**Input:**

>>>

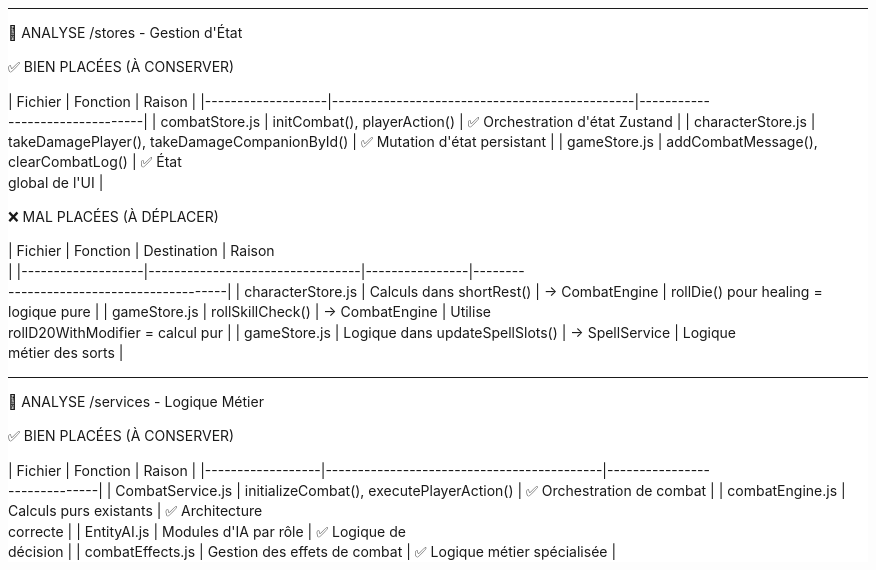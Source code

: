   ---
  📁 ANALYSE /stores - Gestion d'État

  ✅ BIEN PLACÉES (À CONSERVER)

  | Fichier           | Fonction                                      | Raison
                       |
  |-------------------|-----------------------------------------------|-----------     
  ---------------------|
  | combatStore.js    | initCombat(), playerAction()                  | ✅
  Orchestration d'état Zustand |
  | characterStore.js | takeDamagePlayer(), takeDamageCompanionById() | ✅
  Mutation d'état persistant   |
  | gameStore.js      | addCombatMessage(), clearCombatLog()          | ✅ État        
  global de l'UI          |

  ❌ MAL PLACÉES (À DÉPLACER)

  | Fichier           | Fonction                        | Destination    | Raison      
                                    |
  |-------------------|---------------------------------|----------------|--------     
  ----------------------------------|
  | characterStore.js | Calculs dans shortRest()        | → CombatEngine |
  rollDie() pour healing = logique pure    |
  | gameStore.js      | rollSkillCheck()                | → CombatEngine | Utilise     
   rollD20WithModifier = calcul pur |
  | gameStore.js      | Logique dans updateSpellSlots() | → SpellService | Logique     
   métier des sorts                 |

  ---
  📁 ANALYSE /services - Logique Métier

  ✅ BIEN PLACÉES (À CONSERVER)

  | Fichier          | Fonction                                  | Raison
                |
  |------------------|-------------------------------------------|----------------     
  --------------|
  | CombatService.js | initializeCombat(), executePlayerAction() | ✅
  Orchestration de combat    |
  | combatEngine.js  | Calculs purs existants                    | ✅ Architecture     
   correcte      |
  | EntityAI.js      | Modules d'IA par rôle                     | ✅ Logique de       
  décision        |
  | combatEffects.js | Gestion des effets de combat              | ✅ Logique
  métier spécialisée |

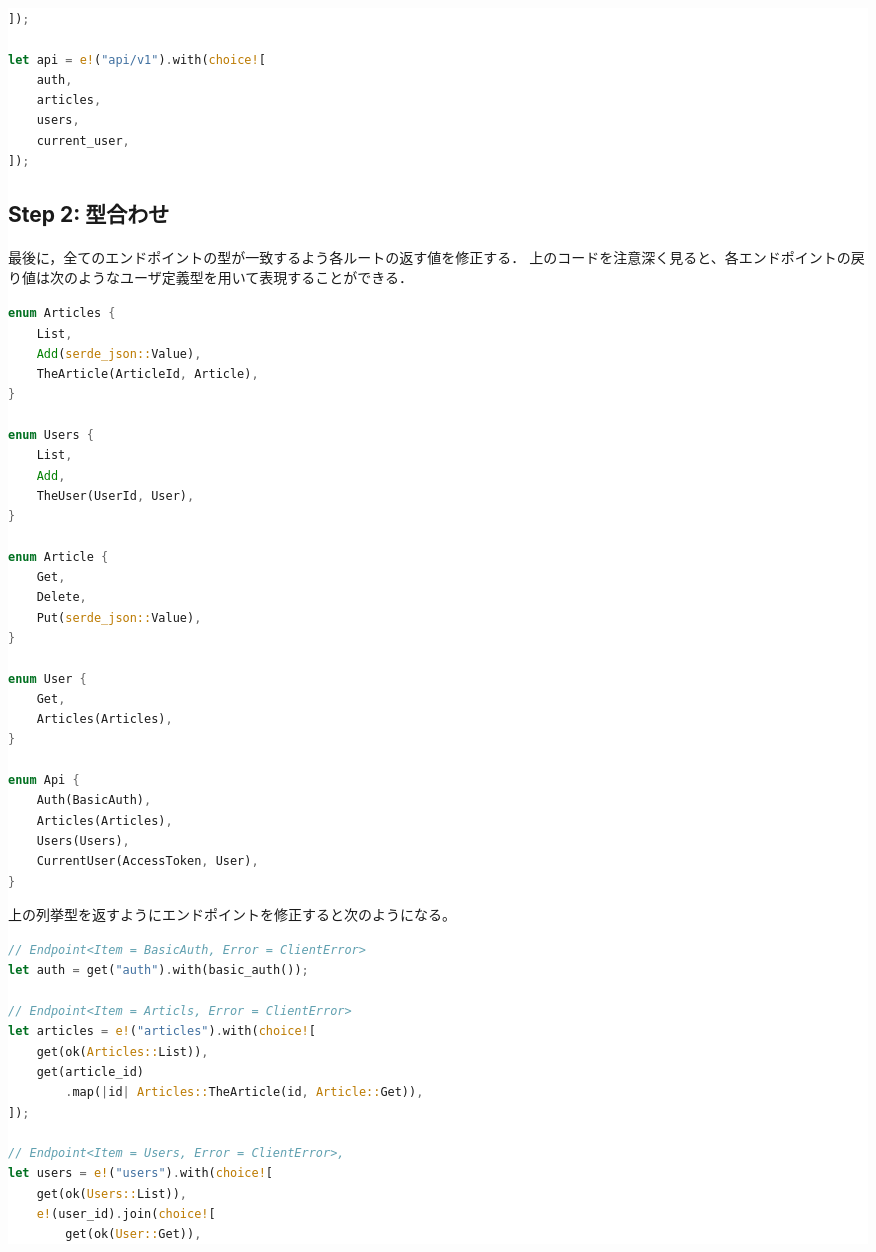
 ```rust
]);

let api = e!("api/v1").with(choice![
    auth,
    articles,
    users,
    current_user,
]);
```

## Step 2: 型合わせ
最後に，全てのエンドポイントの型が一致するよう各ルートの返す値を修正する．
上のコードを注意深く見ると、各エンドポイントの戻り値は次のようなユーザ定義型を用いて表現することができる．

```rust
enum Articles {
    List,
    Add(serde_json::Value),
    TheArticle(ArticleId, Article),
}

enum Users {
    List,
    Add,
    TheUser(UserId, User),
}

enum Article {
    Get,
    Delete,
    Put(serde_json::Value),
}

enum User {
    Get,
    Articles(Articles),
}

enum Api {
    Auth(BasicAuth),
    Articles(Articles),
    Users(Users),
    CurrentUser(AccessToken, User),
}
```

上の列挙型を返すようにエンドポイントを修正すると次のようになる。

```rust
// Endpoint<Item = BasicAuth, Error = ClientError>
let auth = get("auth").with(basic_auth());

// Endpoint<Item = Articls, Error = ClientError>
let articles = e!("articles").with(choice![
    get(ok(Articles::List)),
    get(article_id)
        .map(|id| Articles::TheArticle(id, Article::Get)),
]);

// Endpoint<Item = Users, Error = ClientError>,
let users = e!("users").with(choice![
    get(ok(Users::List)),
    e!(user_id).join(choice![
        get(ok(User::Get)),
```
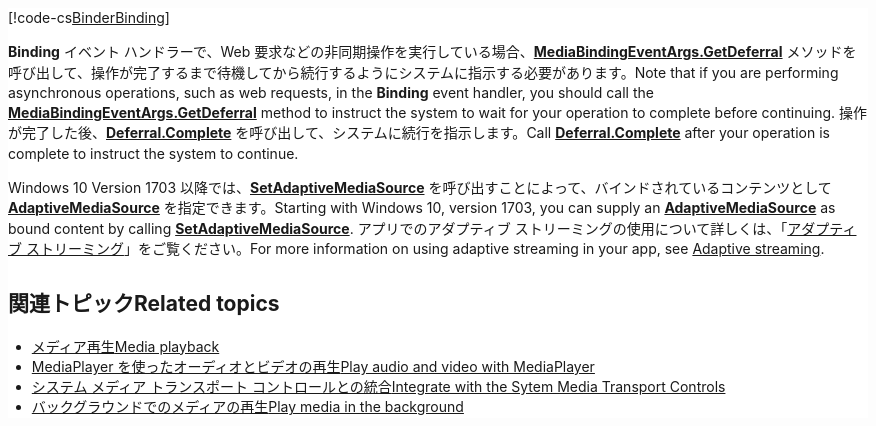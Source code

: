 [!code-cs[BinderBinding](./code/MediaSource_RS1/cs/MainPage.xaml.cs#SnippetBinderBinding)]

<span data-ttu-id="7df3a-267">**Binding** イベント ハンドラーで、Web 要求などの非同期操作を実行している場合、[**MediaBindingEventArgs.GetDeferral**](https://docs.microsoft.com/uwp/api/windows.media.core.mediabindingeventargs.GetDeferral) メソッドを呼び出して、操作が完了するまで待機してから続行するようにシステムに指示する必要があります。</span><span class="sxs-lookup"><span data-stu-id="7df3a-267">Note that if you are performing asynchronous operations, such as web requests, in the **Binding** event handler, you should call the [**MediaBindingEventArgs.GetDeferral**](https://docs.microsoft.com/uwp/api/windows.media.core.mediabindingeventargs.GetDeferral) method to instruct the system to wait for your operation to complete before continuing.</span></span> <span data-ttu-id="7df3a-268">操作が完了した後、[**Deferral.Complete**](https://docs.microsoft.com/uwp/api/windows.foundation.deferral.Complete) を呼び出して、システムに続行を指示します。</span><span class="sxs-lookup"><span data-stu-id="7df3a-268">Call [**Deferral.Complete**](https://docs.microsoft.com/uwp/api/windows.foundation.deferral.Complete) after your operation is complete to instruct the system to continue.</span></span>

<span data-ttu-id="7df3a-269">Windows 10 Version 1703 以降では、[**SetAdaptiveMediaSource**](https://docs.microsoft.com/uwp/api/windows.media.core.mediabindingeventargs.setadaptivemediasource) を呼び出すことによって、バインドされているコンテンツとして [**AdaptiveMediaSource**](https://docs.microsoft.com/uwp/api/windows.media.streaming.adaptive.adaptivemediasource) を指定できます。</span><span class="sxs-lookup"><span data-stu-id="7df3a-269">Starting with Windows 10, version 1703, you can supply an [**AdaptiveMediaSource**](https://docs.microsoft.com/uwp/api/windows.media.streaming.adaptive.adaptivemediasource) as bound content by calling [**SetAdaptiveMediaSource**](https://docs.microsoft.com/uwp/api/windows.media.core.mediabindingeventargs.setadaptivemediasource).</span></span> <span data-ttu-id="7df3a-270">アプリでのアダプティブ ストリーミングの使用について詳しくは、「[アダプティブ ストリーミング](adaptive-streaming.md)」をご覧ください。</span><span class="sxs-lookup"><span data-stu-id="7df3a-270">For more information on using adaptive streaming in your app, see [Adaptive streaming](adaptive-streaming.md).</span></span>



## <a name="related-topics"></a><span data-ttu-id="7df3a-271">関連トピック</span><span class="sxs-lookup"><span data-stu-id="7df3a-271">Related topics</span></span>
* [<span data-ttu-id="7df3a-272">メディア再生</span><span class="sxs-lookup"><span data-stu-id="7df3a-272">Media playback</span></span>](media-playback.md)
* [<span data-ttu-id="7df3a-273">MediaPlayer を使ったオーディオとビデオの再生</span><span class="sxs-lookup"><span data-stu-id="7df3a-273">Play audio and video with MediaPlayer</span></span>](play-audio-and-video-with-mediaplayer.md)
* [<span data-ttu-id="7df3a-274">システム メディア トランスポート コントロールとの統合</span><span class="sxs-lookup"><span data-stu-id="7df3a-274">Integrate with the Sytem Media Transport Controls</span></span>](integrate-with-systemmediatransportcontrols.md)
* [<span data-ttu-id="7df3a-275">バックグラウンドでのメディアの再生</span><span class="sxs-lookup"><span data-stu-id="7df3a-275">Play media in the background</span></span>](background-audio.md)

<<<

**Problem to work on:** Print the material above verbatim, no images.

**Output of the exercise:**
Source code

:   ---
  📁 ANALYSE /stores - Gestion d'État

  ✅ BIEN PLACÉES (À CONSERVER)

  | Fichier           | Fonction                                      | Raison
                       |
  |-------------------|-----------------------------------------------|-----------     
  ---------------------|
  | combatStore.js    | initCombat(), playerAction()                  | ✅
  Orchestration d'état Zustand |
  | characterStore.js | takeDamagePlayer(), takeDamageCompanionById() | ✅
  Mutation d'état persistant   |
  | gameStore.js      | addCombatMessage(), clearCombatLog()          | ✅ État        
  global de l'UI          |

  ❌ MAL PLACÉES (À DÉPLACER)

  | Fichier           | Fonction                        | Destination    | Raison      
                                    |
  |-------------------|---------------------------------|----------------|--------     
  ----------------------------------|
  | characterStore.js | Calculs dans shortRest()        | → CombatEngine |
  rollDie() pour healing = logique pure    |
  | gameStore.js      | rollSkillCheck()                | → CombatEngine | Utilise     
   rollD20WithModifier = calcul pur |
  | gameStore.js      | Logique dans updateSpellSlots() | → SpellService | Logique     
   métier des sorts                 |

  ---
  📁 ANALYSE /services - Logique Métier

  ✅ BIEN PLACÉES (À CONSERVER)

  | Fichier          | Fonction                                  | Raison
                |
  |------------------|-------------------------------------------|----------------     
  --------------|
  | CombatService.js | initializeCombat(), executePlayerAction() | ✅
  Orchestration de combat    |
  | combatEngine.js  | Calculs purs existants                    | ✅ Architecture     
   correcte      |
  | EntityAI.js      | Modules d'IA par rôle                     | ✅ Logique de       
  décision        |
  | combatEffects.js | Gestion des effets de combat              | ✅ Logique
  métier spécialisée |

 ```rust
]);

let api = e!("api/v1").with(choice![
    auth,
    articles,
    users,
    current_user,
]);
```

## Step 2: 型合わせ
最後に，全てのエンドポイントの型が一致するよう各ルートの返す値を修正する．
上のコードを注意深く見ると、各エンドポイントの戻り値は次のようなユーザ定義型を用いて表現することができる．

```rust
enum Articles {
    List,
    Add(serde_json::Value),
    TheArticle(ArticleId, Article),
}

enum Users {
    List,
    Add,
    TheUser(UserId, User),
}

enum Article {
    Get,
    Delete,
    Put(serde_json::Value),
}

enum User {
    Get,
    Articles(Articles),
}

enum Api {
    Auth(BasicAuth),
    Articles(Articles),
    Users(Users),
    CurrentUser(AccessToken, User),
}
```

上の列挙型を返すようにエンドポイントを修正すると次のようになる。

```rust
// Endpoint<Item = BasicAuth, Error = ClientError>
let auth = get("auth").with(basic_auth());

// Endpoint<Item = Articls, Error = ClientError>
let articles = e!("articles").with(choice![
    get(ok(Articles::List)),
    get(article_id)
        .map(|id| Articles::TheArticle(id, Article::Get)),
]);

// Endpoint<Item = Users, Error = ClientError>,
let users = e!("users").with(choice![
    get(ok(Users::List)),
    e!(user_id).join(choice![
        get(ok(User::Get)),
```
Source code

: [!code-cs[BinderBinding](./code/MediaSource_RS1/cs/MainPage.xaml.cs#SnippetBinderBinding)]

<span data-ttu-id="7df3a-267">**Binding** イベント ハンドラーで、Web 要求などの非同期操作を実行している場合、[**MediaBindingEventArgs.GetDeferral**](https://docs.microsoft.com/uwp/api/windows.media.core.mediabindingeventargs.GetDeferral) メソッドを呼び出して、操作が完了するまで待機してから続行するようにシステムに指示する必要があります。</span><span class="sxs-lookup"><span data-stu-id="7df3a-267">Note that if you are performing asynchronous operations, such as web requests, in the **Binding** event handler, you should call the [**MediaBindingEventArgs.GetDeferral**](https://docs.microsoft.com/uwp/api/windows.media.core.mediabindingeventargs.GetDeferral) method to instruct the system to wait for your operation to complete before continuing.</span></span> <span data-ttu-id="7df3a-268">操作が完了した後、[**Deferral.Complete**](https://docs.microsoft.com/uwp/api/windows.foundation.deferral.Complete) を呼び出して、システムに続行を指示します。</span><span class="sxs-lookup"><span data-stu-id="7df3a-268">Call [**Deferral.Complete**](https://docs.microsoft.com/uwp/api/windows.foundation.deferral.Complete) after your operation is complete to instruct the system to continue.</span></span>

<span data-ttu-id="7df3a-269">Windows 10 Version 1703 以降では、[**SetAdaptiveMediaSource**](https://docs.microsoft.com/uwp/api/windows.media.core.mediabindingeventargs.setadaptivemediasource) を呼び出すことによって、バインドされているコンテンツとして [**AdaptiveMediaSource**](https://docs.microsoft.com/uwp/api/windows.media.streaming.adaptive.adaptivemediasource) を指定できます。</span><span class="sxs-lookup"><span data-stu-id="7df3a-269">Starting with Windows 10, version 1703, you can supply an [**AdaptiveMediaSource**](https://docs.microsoft.com/uwp/api/windows.media.streaming.adaptive.adaptivemediasource) as bound content by calling [**SetAdaptiveMediaSource**](https://docs.microsoft.com/uwp/api/windows.media.core.mediabindingeventargs.setadaptivemediasource).</span></span> <span data-ttu-id="7df3a-270">アプリでのアダプティブ ストリーミングの使用について詳しくは、「[アダプティブ ストリーミング](adaptive-streaming.md)」をご覧ください。</span><span class="sxs-lookup"><span data-stu-id="7df3a-270">For more information on using adaptive streaming in your app, see [Adaptive streaming](adaptive-streaming.md).</span></span>



## <a name="related-topics"></a><span data-ttu-id="7df3a-271">関連トピック</span><span class="sxs-lookup"><span data-stu-id="7df3a-271">Related topics</span></span>
* [<span data-ttu-id="7df3a-272">メディア再生</span><span class="sxs-lookup"><span data-stu-id="7df3a-272">Media playback</span></span>](media-playback.md)
* [<span data-ttu-id="7df3a-273">MediaPlayer を使ったオーディオとビデオの再生</span><span class="sxs-lookup"><span data-stu-id="7df3a-273">Play audio and video with MediaPlayer</span></span>](play-audio-and-video-with-mediaplayer.md)
* [<span data-ttu-id="7df3a-274">システム メディア トランスポート コントロールとの統合</span><span class="sxs-lookup"><span data-stu-id="7df3a-274">Integrate with the Sytem Media Transport Controls</span></span>](integrate-with-systemmediatransportcontrols.md)
* [<span data-ttu-id="7df3a-275">バックグラウンドでのメディアの再生</span><span class="sxs-lookup"><span data-stu-id="7df3a-275">Play media in the background</span></span>](background-audio.md)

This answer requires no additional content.